Maybe I should just start putting fish in my 120 gallon sump!!!! LOL LOL!


----------



## Malawi- (Oct 21, 2008)

ha, well keep the manny then. I'd stop buying fish, those 3 piranhas are awesome and very beautiful. I wouldn't give them up, I'd sale something else.


----------



## Lifer374 (Dec 5, 2003)

No way I could give that Rhom up.


----------



## sick fish man (Mar 21, 2006)

Manny, ive never seen a really big one in captivity.


----------



## TobiasRieper (Mar 14, 2008)

RHOM RHOM RHOM


----------



## khmerboiRED (Jul 15, 2008)

i say the RHOM


----------



## ghruza19 (Aug 25, 2008)

i really like that compressus it looks sweet, i never seen one look like that before! i have a thing for really dark piranhas with super red eyes... 
plus it would never outgrow the 90 gal but the manny and rhom will. the manny is my next pick. good luck man, which ever you pick you really cant go wrong! sorry you have to pick between those 3 amazing fish.


----------



## NTcaribe (Apr 8, 2004)

keep the manny :nod:


----------



## Nick G (Jul 15, 2007)

RHOM


----------



## caribad (Jul 27, 2008)

Rhom


----------



## lo4life (Aug 12, 2008)

I would keep the manny.
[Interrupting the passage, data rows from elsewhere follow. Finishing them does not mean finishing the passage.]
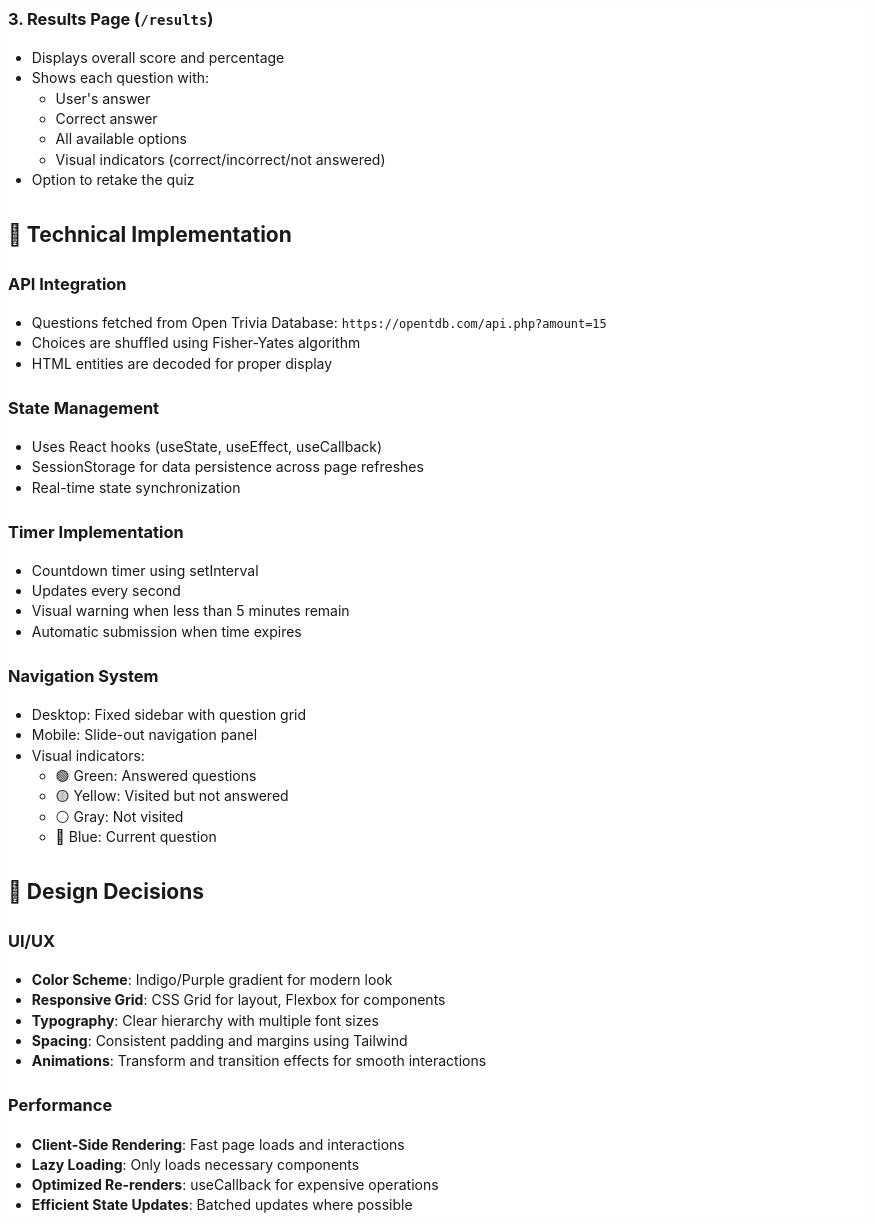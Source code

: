 ### 3. Results Page (`/results`)
- Displays overall score and percentage
- Shows each question with:
  - User's answer
  - Correct answer
  - All available options
  - Visual indicators (correct/incorrect/not answered)
- Option to retake the quiz

## 🔧 Technical Implementation

### API Integration
- Questions fetched from Open Trivia Database: `https://opentdb.com/api.php?amount=15`
- Choices are shuffled using Fisher-Yates algorithm
- HTML entities are decoded for proper display

### State Management
- Uses React hooks (useState, useEffect, useCallback)
- SessionStorage for data persistence across page refreshes
- Real-time state synchronization

### Timer Implementation
- Countdown timer using setInterval
- Updates every second
- Visual warning when less than 5 minutes remain
- Automatic submission when time expires

### Navigation System
- Desktop: Fixed sidebar with question grid
- Mobile: Slide-out navigation panel
- Visual indicators:
  - 🟢 Green: Answered questions
  - 🟡 Yellow: Visited but not answered
  - ⚪ Gray: Not visited
  - 🔵 Blue: Current question

## 🎨 Design Decisions

### UI/UX
- **Color Scheme**: Indigo/Purple gradient for modern look
- **Responsive Grid**: CSS Grid for layout, Flexbox for components
- **Typography**: Clear hierarchy with multiple font sizes
- **Spacing**: Consistent padding and margins using Tailwind
- **Animations**: Transform and transition effects for smooth interactions

### Performance
- **Client-Side Rendering**: Fast page loads and interactions
- **Lazy Loading**: Only loads necessary components
- **Optimized Re-renders**: useCallback for expensive operations
- **Efficient State Updates**: Batched updates where possible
Showing some great colors..


----------



## chomp chomp (Oct 28, 2003)

keep the one to be the best representation of the species.
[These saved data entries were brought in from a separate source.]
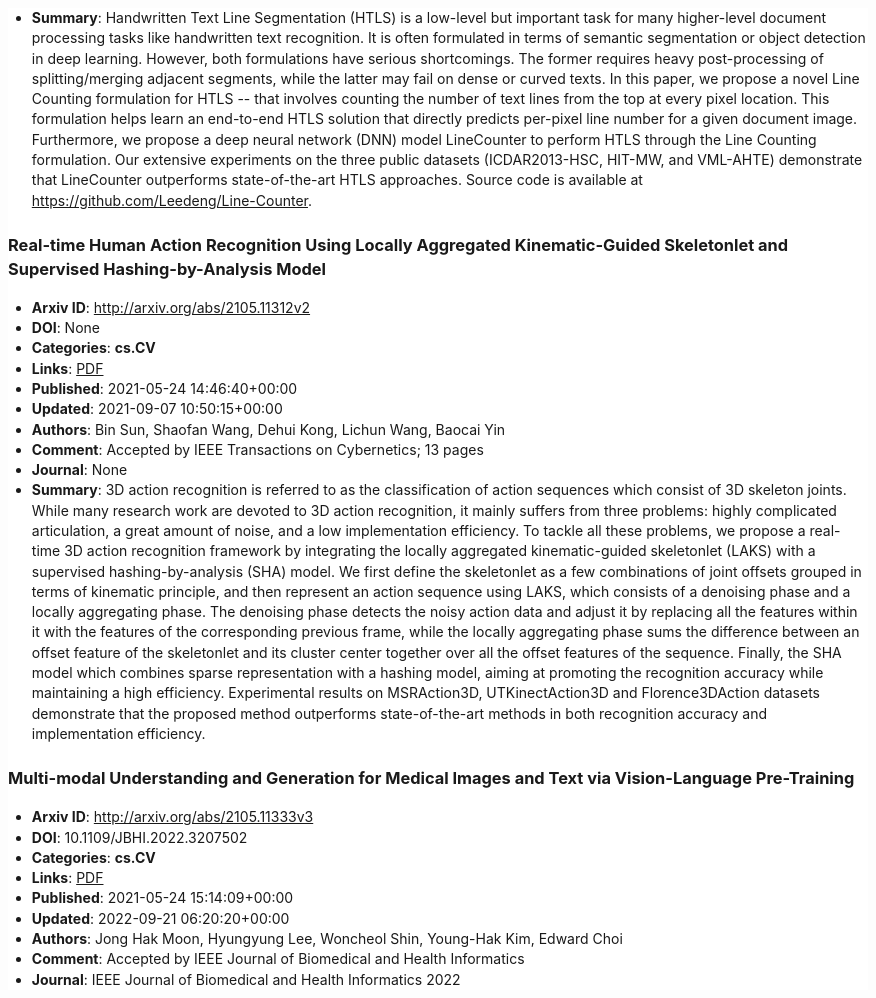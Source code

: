 - **Summary**: Handwritten Text Line Segmentation (HTLS) is a low-level but important task for many higher-level document processing tasks like handwritten text recognition. It is often formulated in terms of semantic segmentation or object detection in deep learning. However, both formulations have serious shortcomings. The former requires heavy post-processing of splitting/merging adjacent segments, while the latter may fail on dense or curved texts. In this paper, we propose a novel Line Counting formulation for HTLS -- that involves counting the number of text lines from the top at every pixel location. This formulation helps learn an end-to-end HTLS solution that directly predicts per-pixel line number for a given document image. Furthermore, we propose a deep neural network (DNN) model LineCounter to perform HTLS through the Line Counting formulation. Our extensive experiments on the three public datasets (ICDAR2013-HSC, HIT-MW, and VML-AHTE) demonstrate that LineCounter outperforms state-of-the-art HTLS approaches. Source code is available at https://github.com/Leedeng/Line-Counter.



### Real-time Human Action Recognition Using Locally Aggregated Kinematic-Guided Skeletonlet and Supervised Hashing-by-Analysis Model
- **Arxiv ID**: http://arxiv.org/abs/2105.11312v2
- **DOI**: None
- **Categories**: **cs.CV**
- **Links**: [PDF](http://arxiv.org/pdf/2105.11312v2)
- **Published**: 2021-05-24 14:46:40+00:00
- **Updated**: 2021-09-07 10:50:15+00:00
- **Authors**: Bin Sun, Shaofan Wang, Dehui Kong, Lichun Wang, Baocai Yin
- **Comment**: Accepted by IEEE Transactions on Cybernetics; 13 pages
- **Journal**: None
- **Summary**: 3D action recognition is referred to as the classification of action sequences which consist of 3D skeleton joints. While many research work are devoted to 3D action recognition, it mainly suffers from three problems: highly complicated articulation, a great amount of noise, and a low implementation efficiency. To tackle all these problems, we propose a real-time 3D action recognition framework by integrating the locally aggregated kinematic-guided skeletonlet (LAKS) with a supervised hashing-by-analysis (SHA) model. We first define the skeletonlet as a few combinations of joint offsets grouped in terms of kinematic principle, and then represent an action sequence using LAKS, which consists of a denoising phase and a locally aggregating phase. The denoising phase detects the noisy action data and adjust it by replacing all the features within it with the features of the corresponding previous frame, while the locally aggregating phase sums the difference between an offset feature of the skeletonlet and its cluster center together over all the offset features of the sequence. Finally, the SHA model which combines sparse representation with a hashing model, aiming at promoting the recognition accuracy while maintaining a high efficiency. Experimental results on MSRAction3D, UTKinectAction3D and Florence3DAction datasets demonstrate that the proposed method outperforms state-of-the-art methods in both recognition accuracy and implementation efficiency.



### Multi-modal Understanding and Generation for Medical Images and Text via Vision-Language Pre-Training
- **Arxiv ID**: http://arxiv.org/abs/2105.11333v3
- **DOI**: 10.1109/JBHI.2022.3207502
- **Categories**: **cs.CV**
- **Links**: [PDF](http://arxiv.org/pdf/2105.11333v3)
- **Published**: 2021-05-24 15:14:09+00:00
- **Updated**: 2022-09-21 06:20:20+00:00
- **Authors**: Jong Hak Moon, Hyungyung Lee, Woncheol Shin, Young-Hak Kim, Edward Choi
- **Comment**: Accepted by IEEE Journal of Biomedical and Health Informatics
- **Journal**: IEEE Journal of Biomedical and Health Informatics 2022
If it were up to me, I would keep the Rhom, Manny then the Comp.

All of them look very good however


----------



## rhomkeeper (Mar 31, 2008)

i'd keep the manny if i had to only keep one, but honestly i would find a way to keep them all


----------



## Malawi- (Oct 21, 2008)

rhomkeeper said:


> i'd keep the manny if i had to only keep one, but honestly i would find a way to keep them all


----------



## shoal king (Oct 27, 2006)

keep the manny and the rhom.
















or sell the 180 and get 3 75's


----------



## TobiasRieper (Mar 14, 2008)

I know your looking for simply answer (sh*t it took me 30 seconds type that im so drunk) so just keep the the rhom its cooler and your friends that know nothing about piranhas will think so when they see it.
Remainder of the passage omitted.